This parser performs lexicological and syntactic analysis in JSON files that contain tweets.
Flex is used as a lexicological analyser. Bison is used for syntactic analysis.
There can be 3 types of input separated with comma: 1)Tweet 2)Retweet (contains less fields than tweet) 3) Extended Tweet (contains more than 140 characters in text element).
In folder tests there are tests for testing the parser.
The restrictions for a normal tweet were these:
- text element must be up to 140 characters.
- user element must contain ONLY 1 id as unique positive integer and name, screen_name and location as strings.
- created_at must be "Day_name MMM DD XX:XX:XX +NNNN YYYY" for example: 'Thu Apr 06 15:24:15 +0000 2017' Of course every field must be checked if is in a valid value or not.
- id_str must be string and unique and the value must be a number
- hashtag field can be optional but if exists then entities field must exist too.

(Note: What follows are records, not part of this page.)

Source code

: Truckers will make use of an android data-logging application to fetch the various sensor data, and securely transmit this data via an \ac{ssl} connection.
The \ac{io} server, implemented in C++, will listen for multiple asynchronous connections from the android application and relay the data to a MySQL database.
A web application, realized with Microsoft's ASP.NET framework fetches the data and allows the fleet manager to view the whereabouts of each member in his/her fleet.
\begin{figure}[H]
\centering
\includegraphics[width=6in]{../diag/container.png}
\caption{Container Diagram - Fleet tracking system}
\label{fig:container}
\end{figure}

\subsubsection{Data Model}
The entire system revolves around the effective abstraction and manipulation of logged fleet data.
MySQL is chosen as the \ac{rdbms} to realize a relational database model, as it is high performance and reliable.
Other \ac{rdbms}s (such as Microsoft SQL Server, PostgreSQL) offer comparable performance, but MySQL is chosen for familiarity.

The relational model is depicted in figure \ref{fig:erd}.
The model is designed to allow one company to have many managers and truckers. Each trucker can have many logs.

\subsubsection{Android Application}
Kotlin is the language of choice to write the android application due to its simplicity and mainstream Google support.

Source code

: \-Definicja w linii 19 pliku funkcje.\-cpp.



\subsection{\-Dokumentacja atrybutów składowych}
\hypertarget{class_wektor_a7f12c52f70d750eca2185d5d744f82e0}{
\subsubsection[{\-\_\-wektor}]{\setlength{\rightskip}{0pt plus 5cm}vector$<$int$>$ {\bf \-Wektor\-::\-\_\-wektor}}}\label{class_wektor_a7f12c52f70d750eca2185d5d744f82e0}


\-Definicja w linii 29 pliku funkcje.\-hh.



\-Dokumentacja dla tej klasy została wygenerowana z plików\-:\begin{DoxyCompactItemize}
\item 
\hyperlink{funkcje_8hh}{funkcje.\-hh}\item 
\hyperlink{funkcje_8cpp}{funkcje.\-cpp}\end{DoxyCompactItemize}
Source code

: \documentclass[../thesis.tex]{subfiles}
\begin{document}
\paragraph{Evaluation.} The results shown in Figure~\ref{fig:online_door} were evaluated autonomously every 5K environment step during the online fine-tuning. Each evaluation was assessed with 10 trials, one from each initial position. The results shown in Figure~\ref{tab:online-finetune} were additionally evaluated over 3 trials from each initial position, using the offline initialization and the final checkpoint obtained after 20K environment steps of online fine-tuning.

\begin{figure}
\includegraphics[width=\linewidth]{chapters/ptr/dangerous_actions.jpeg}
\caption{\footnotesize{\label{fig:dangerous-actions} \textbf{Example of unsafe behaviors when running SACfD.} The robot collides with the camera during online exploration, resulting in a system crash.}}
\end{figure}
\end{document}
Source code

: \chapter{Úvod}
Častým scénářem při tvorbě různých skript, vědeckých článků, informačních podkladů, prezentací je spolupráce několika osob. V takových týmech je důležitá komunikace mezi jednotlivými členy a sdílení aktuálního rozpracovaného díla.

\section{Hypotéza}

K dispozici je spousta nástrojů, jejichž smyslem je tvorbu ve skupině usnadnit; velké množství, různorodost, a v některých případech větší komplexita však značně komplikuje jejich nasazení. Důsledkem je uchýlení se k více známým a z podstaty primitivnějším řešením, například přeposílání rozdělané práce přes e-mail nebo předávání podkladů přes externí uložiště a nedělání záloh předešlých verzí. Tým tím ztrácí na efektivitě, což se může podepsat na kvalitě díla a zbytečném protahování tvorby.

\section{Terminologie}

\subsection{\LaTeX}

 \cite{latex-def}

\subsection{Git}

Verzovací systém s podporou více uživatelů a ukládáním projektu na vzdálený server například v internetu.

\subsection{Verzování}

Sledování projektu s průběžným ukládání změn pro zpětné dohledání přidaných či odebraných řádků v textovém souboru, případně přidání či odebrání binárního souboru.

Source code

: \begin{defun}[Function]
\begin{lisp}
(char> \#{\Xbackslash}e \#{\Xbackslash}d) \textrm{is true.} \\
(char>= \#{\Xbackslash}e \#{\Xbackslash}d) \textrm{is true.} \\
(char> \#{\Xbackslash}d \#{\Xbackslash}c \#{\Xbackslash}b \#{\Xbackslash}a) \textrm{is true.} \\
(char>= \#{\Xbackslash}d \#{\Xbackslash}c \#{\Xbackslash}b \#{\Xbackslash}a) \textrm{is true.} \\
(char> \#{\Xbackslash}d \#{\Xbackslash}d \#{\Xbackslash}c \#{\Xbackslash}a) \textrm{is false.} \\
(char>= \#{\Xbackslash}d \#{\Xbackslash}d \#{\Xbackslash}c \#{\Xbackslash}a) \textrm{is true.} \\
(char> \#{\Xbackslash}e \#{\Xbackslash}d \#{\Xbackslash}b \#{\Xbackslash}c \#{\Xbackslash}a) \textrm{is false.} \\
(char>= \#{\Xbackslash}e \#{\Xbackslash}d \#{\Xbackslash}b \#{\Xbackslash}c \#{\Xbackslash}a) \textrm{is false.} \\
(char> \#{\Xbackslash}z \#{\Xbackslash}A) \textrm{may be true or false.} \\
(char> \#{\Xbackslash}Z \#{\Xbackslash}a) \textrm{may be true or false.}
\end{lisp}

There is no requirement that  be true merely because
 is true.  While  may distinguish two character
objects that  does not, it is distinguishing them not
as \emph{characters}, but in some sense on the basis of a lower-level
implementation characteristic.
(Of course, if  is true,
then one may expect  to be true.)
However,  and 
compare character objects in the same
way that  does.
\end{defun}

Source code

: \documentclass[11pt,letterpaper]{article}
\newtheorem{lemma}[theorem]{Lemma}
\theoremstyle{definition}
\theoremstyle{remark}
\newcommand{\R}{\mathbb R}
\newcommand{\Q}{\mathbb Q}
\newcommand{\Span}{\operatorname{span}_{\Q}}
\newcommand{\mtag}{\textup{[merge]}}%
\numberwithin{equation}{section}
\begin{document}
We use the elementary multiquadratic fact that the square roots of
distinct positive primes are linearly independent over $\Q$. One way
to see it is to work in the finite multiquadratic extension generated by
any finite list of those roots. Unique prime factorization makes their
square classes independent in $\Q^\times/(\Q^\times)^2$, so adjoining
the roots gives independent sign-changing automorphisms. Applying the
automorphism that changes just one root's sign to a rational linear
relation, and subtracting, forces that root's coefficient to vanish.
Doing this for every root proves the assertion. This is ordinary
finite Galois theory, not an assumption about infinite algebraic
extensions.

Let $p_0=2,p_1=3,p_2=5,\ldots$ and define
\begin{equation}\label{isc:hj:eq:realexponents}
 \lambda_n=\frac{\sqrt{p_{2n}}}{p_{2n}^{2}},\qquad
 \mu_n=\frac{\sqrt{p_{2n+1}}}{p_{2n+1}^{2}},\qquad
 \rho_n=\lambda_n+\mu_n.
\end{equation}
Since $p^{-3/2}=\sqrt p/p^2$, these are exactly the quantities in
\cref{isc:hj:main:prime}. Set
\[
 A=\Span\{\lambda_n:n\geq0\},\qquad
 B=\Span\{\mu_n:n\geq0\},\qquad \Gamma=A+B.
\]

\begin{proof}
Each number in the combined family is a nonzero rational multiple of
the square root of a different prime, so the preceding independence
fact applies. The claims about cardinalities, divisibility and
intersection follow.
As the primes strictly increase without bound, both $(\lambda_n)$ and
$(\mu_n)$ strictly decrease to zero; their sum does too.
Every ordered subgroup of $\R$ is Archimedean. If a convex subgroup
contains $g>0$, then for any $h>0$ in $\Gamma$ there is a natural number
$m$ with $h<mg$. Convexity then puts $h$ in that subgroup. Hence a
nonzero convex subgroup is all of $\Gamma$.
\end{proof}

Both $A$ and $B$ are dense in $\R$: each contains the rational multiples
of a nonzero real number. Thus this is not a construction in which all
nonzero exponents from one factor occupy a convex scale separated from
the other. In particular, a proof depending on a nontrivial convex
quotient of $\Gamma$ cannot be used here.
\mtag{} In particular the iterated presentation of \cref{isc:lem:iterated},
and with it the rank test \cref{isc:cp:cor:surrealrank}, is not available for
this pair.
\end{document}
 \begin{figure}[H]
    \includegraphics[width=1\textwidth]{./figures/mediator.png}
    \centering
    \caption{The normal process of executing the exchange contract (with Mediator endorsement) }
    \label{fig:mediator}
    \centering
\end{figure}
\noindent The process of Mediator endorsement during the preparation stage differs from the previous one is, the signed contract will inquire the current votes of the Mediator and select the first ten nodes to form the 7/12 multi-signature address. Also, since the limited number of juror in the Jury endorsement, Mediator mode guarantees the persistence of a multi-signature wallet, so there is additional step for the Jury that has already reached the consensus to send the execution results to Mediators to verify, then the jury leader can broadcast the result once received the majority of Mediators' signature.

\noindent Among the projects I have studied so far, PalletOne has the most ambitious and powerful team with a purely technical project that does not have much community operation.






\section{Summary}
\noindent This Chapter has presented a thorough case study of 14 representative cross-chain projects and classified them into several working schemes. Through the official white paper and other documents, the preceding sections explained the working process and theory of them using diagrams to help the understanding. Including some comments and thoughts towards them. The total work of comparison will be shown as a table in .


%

Also I added some restrictrions:
- id_str, user, text and created_at must exist for every tweet in the JSON file. All other fields are optional. -Everything was created according to the JSON described in this link: https://developer.twitter.com/en/docs/twitter-api/v1/data-dictionary/overview/geo-objects
- Retweet cannot contain created_at, text or id_str fields because it is a retweet and not a posted tweet. -Extended tweets must have truncated field as true and normal tweets must have truncated field as false.
Every file that is given as input can contain one or multiple tweets, retweets and extended_tweets in any order.
The challenging part with this project was to find a way to pass information from flex file to bison file. That's why flex file has all these yylval.... and in Bison I used union command (no joke).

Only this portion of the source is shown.